As indicated in the Code of Ethics (ASHA, 2010), SLPs who work in this capacity should be specifically educated and appropriately trained to do so.

Classroom Teachers and Administrators

For students with identified hearing loss and/or listening problems, accommodations and improvement strategies need to be implemented within the general education environment. Classroom teachers are instrumental in identifying students who may be experiencing hearing loss or other types of listening problems and in referring students to the appropriate professionals for further assessment. Building administrators can be instrumental in providing resources for collaborating to improve classroom acoustics and students' listening skills.

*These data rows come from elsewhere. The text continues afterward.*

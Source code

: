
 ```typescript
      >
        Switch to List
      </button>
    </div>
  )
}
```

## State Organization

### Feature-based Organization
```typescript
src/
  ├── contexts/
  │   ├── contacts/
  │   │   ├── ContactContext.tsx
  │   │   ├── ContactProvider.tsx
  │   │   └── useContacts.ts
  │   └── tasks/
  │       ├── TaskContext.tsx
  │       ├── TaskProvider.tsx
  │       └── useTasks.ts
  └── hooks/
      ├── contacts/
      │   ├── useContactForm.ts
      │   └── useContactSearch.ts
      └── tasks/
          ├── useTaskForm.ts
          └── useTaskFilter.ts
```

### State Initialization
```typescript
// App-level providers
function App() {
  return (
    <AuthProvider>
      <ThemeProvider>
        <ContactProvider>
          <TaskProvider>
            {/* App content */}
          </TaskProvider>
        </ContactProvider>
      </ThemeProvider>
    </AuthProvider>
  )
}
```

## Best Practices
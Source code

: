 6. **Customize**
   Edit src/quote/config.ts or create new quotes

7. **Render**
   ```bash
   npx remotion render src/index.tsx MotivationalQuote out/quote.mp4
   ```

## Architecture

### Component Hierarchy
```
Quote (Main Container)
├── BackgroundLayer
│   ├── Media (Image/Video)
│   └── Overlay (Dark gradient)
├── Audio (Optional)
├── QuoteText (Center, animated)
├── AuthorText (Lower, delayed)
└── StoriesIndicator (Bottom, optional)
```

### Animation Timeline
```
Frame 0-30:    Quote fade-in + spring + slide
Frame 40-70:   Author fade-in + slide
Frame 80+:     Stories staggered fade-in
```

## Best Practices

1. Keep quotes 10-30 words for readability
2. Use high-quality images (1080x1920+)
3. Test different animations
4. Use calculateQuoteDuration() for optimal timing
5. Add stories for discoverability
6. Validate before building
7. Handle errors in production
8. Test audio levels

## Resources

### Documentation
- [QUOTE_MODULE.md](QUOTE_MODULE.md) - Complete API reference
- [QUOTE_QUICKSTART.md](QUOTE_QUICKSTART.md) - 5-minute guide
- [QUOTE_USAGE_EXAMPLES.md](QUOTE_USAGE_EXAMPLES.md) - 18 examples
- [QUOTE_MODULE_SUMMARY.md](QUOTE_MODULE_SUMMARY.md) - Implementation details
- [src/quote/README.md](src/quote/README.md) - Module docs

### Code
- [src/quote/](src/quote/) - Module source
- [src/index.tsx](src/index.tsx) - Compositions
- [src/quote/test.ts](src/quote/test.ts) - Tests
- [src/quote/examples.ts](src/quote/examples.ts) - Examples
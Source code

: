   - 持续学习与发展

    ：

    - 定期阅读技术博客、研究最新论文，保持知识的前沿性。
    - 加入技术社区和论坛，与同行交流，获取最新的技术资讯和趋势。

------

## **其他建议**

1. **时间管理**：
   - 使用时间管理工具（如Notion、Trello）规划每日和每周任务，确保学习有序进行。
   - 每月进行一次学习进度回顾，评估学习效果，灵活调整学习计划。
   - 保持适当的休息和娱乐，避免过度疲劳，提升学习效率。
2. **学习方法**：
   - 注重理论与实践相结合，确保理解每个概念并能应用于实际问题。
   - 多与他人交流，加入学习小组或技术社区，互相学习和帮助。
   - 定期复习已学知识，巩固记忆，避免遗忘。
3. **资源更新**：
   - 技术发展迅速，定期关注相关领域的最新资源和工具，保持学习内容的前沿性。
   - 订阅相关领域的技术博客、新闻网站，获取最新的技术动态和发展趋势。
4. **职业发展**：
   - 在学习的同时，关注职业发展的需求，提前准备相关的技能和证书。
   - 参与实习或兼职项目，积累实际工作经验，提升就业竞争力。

In classrooms where the acoustics are less than optimal, classroom teachers can accommodate students by using strategies that typically have been used for students with hearing loss, including

  • optimizing visual communication during instructional periods with high academic content,
  • gaining students' attention prior to delivering information,
  • using review strategies to identify key points,
  • encouraging students to practice active listening habits,
  • involving students in managing the noise level in the classroom.

Acoustical Consultants

Acoustical consultants have a variety of educational backgrounds, including engineering or physics. Consultants use knowledge of room acoustics, noise control, acoustical isolation, and audio systems to ensure the efficient distribution of desirable sound as well as the suppression of undesirable sound in and around classrooms and other structures.

Roles and responsibilities of acoustical consultants include

  • providing consulting services for new construction, including evaluating the design for interior room acoustics, interior and exterior acoustical isolation, mechanical system noise control, and performance sound reinforcement system design;
  • evaluating existing conditions in classrooms, including performing acoustical testing to determine the exact acoustic parameters of the room and comparing these to ANSI standards;
  • making recommendations for corrective measures to meet acceptable criteria to the extent possible.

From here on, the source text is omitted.